A diagnosis of cancer in a child is frightening and overwhelming, but fortunately the cure rate of many childhood cancers is now very high, and effects on learning and thinking are being investigated. Very recently, a new study was published indicating that the neuroscience-based intervention, Fast ForWord, provides significant improvements in learning to read after chemo and radiation therapy for a kind of brain tumor called medulloblastoma.

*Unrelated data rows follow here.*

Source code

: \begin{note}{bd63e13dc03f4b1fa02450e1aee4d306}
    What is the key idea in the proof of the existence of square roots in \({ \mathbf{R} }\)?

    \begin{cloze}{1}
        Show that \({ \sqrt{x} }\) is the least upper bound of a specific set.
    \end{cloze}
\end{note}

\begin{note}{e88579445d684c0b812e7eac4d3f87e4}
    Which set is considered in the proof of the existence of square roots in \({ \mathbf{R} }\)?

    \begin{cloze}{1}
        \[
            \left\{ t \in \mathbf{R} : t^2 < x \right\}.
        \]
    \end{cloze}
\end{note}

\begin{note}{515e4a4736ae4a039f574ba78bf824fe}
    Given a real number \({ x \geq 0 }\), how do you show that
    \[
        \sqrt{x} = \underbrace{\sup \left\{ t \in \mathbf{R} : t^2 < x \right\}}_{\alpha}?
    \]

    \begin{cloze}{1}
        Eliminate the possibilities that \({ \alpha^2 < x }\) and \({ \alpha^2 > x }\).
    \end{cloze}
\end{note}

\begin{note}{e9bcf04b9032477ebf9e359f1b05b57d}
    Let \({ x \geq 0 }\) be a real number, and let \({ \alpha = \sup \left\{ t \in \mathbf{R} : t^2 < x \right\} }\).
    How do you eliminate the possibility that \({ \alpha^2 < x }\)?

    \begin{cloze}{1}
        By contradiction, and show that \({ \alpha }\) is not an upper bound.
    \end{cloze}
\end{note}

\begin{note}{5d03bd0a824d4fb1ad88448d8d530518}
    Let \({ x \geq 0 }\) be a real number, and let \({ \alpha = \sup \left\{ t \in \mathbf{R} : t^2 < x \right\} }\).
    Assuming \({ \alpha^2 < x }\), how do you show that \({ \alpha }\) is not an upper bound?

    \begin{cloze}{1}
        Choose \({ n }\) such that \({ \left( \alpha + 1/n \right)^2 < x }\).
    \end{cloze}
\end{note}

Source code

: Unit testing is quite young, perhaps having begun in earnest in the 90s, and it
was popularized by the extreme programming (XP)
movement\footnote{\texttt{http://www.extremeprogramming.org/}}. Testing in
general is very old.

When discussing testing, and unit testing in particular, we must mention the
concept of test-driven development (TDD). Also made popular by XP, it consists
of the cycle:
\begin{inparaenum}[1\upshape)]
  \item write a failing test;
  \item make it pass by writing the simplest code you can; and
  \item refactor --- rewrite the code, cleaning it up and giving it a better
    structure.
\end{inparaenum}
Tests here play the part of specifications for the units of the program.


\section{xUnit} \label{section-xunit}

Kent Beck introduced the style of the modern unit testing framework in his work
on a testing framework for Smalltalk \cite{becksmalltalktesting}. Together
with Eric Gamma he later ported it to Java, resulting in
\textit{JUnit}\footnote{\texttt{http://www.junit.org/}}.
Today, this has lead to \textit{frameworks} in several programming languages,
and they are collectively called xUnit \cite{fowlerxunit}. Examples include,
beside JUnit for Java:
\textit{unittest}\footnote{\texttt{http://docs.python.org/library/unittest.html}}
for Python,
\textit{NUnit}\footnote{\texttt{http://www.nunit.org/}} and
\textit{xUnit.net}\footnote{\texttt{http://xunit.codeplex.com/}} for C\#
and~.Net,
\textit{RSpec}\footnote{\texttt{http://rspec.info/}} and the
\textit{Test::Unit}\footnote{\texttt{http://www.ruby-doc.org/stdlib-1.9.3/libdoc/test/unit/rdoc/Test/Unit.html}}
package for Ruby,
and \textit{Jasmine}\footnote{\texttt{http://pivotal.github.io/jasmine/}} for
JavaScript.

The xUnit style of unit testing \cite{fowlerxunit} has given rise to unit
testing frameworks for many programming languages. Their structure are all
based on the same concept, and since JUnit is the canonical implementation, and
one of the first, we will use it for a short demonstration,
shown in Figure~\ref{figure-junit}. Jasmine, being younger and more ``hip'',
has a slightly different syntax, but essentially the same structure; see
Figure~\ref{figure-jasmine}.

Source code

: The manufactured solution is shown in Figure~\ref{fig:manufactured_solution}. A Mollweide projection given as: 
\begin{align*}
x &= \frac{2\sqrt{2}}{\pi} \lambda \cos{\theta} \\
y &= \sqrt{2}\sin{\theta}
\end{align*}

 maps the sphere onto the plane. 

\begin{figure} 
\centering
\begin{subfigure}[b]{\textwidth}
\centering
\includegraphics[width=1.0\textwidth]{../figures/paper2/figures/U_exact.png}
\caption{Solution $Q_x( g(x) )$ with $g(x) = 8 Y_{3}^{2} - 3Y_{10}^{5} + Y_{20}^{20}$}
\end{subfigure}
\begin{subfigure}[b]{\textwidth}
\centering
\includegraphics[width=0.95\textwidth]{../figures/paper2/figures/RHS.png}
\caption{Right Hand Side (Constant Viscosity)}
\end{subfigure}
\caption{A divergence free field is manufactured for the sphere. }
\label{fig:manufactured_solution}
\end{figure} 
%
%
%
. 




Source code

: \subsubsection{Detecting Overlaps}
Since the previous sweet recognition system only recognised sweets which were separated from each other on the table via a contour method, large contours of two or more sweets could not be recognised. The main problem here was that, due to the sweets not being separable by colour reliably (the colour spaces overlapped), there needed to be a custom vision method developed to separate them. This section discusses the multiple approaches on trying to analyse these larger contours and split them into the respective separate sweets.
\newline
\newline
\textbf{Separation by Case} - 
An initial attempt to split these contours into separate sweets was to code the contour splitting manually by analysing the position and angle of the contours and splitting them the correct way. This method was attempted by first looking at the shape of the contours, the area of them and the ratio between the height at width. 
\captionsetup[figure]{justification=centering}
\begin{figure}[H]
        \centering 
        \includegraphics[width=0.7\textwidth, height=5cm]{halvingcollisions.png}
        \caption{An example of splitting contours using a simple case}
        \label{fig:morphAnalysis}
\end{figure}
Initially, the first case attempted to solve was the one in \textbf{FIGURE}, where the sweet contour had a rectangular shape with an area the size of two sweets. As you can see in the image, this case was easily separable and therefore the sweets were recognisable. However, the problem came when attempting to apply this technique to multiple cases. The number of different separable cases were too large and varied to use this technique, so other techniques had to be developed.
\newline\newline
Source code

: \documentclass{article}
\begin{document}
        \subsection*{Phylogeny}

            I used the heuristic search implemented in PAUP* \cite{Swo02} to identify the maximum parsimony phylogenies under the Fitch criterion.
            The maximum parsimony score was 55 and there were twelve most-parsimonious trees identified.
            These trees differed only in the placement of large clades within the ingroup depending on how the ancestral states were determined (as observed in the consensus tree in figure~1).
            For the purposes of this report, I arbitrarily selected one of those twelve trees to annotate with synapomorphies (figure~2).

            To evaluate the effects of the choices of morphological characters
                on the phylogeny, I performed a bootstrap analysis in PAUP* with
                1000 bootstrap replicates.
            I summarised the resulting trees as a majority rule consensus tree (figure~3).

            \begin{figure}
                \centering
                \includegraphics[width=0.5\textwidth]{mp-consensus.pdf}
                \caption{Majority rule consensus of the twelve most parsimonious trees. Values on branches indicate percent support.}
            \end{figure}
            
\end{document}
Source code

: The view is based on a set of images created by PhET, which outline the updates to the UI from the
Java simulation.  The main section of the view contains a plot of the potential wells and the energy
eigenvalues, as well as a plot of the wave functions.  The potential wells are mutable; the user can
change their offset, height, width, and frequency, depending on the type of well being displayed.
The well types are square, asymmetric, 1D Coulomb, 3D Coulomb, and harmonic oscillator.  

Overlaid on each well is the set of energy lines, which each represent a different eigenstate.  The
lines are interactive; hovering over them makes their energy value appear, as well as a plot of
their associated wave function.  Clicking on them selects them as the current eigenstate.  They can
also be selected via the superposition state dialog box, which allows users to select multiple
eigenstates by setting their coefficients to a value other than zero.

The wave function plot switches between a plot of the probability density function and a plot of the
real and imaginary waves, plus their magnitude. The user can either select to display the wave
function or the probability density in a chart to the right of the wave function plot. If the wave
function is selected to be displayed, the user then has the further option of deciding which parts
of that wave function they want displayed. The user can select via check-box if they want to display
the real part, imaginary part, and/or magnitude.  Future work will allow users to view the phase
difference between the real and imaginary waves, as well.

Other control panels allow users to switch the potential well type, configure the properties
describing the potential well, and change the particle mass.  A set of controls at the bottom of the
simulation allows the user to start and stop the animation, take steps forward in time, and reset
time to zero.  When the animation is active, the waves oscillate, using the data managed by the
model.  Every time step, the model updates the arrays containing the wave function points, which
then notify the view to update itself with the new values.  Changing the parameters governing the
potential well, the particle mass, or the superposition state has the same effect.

Ping Zou and his colleagues at St. Jude Research Hospital looked at whether Fast ForWord could prevent learning problems in cancer survivors when used during cancer treatment. They studied two groups of school-aged children – one group used Fast ForWord during their cancer treatment and the second group received standard-of-care without Fast ForWord. Then, 2.5-3 years after successful completion of chemo and radiation therapy, the survivors received functional measures of brain function (fMRI) and educational tests (phonological and reading tests). A third control group of typically developing children with no cancer history were also compared.
The researchers found that the tests of phonological skills were significantly higher among the cancer survivors who had received the Fast ForWord reading intervention during their cancer treatment, than among those who received standard-of-care. Even more important, the measures of functional brain activation across those brain areas recognized as important for reading showed a trend towards normalization among the children who received the Fast ForWord intervention.
This led the authors to conclude that the results of the study provide evidence for the long-term value of this type of reading intervention in children after surviving a serious form of brain cancer.
Source
Zou, P. et al. (2015). Functional MRI in medulloblastoma survivors supports prophylactic reading intervention during tumor treatment. Brain Imaging and Behavior.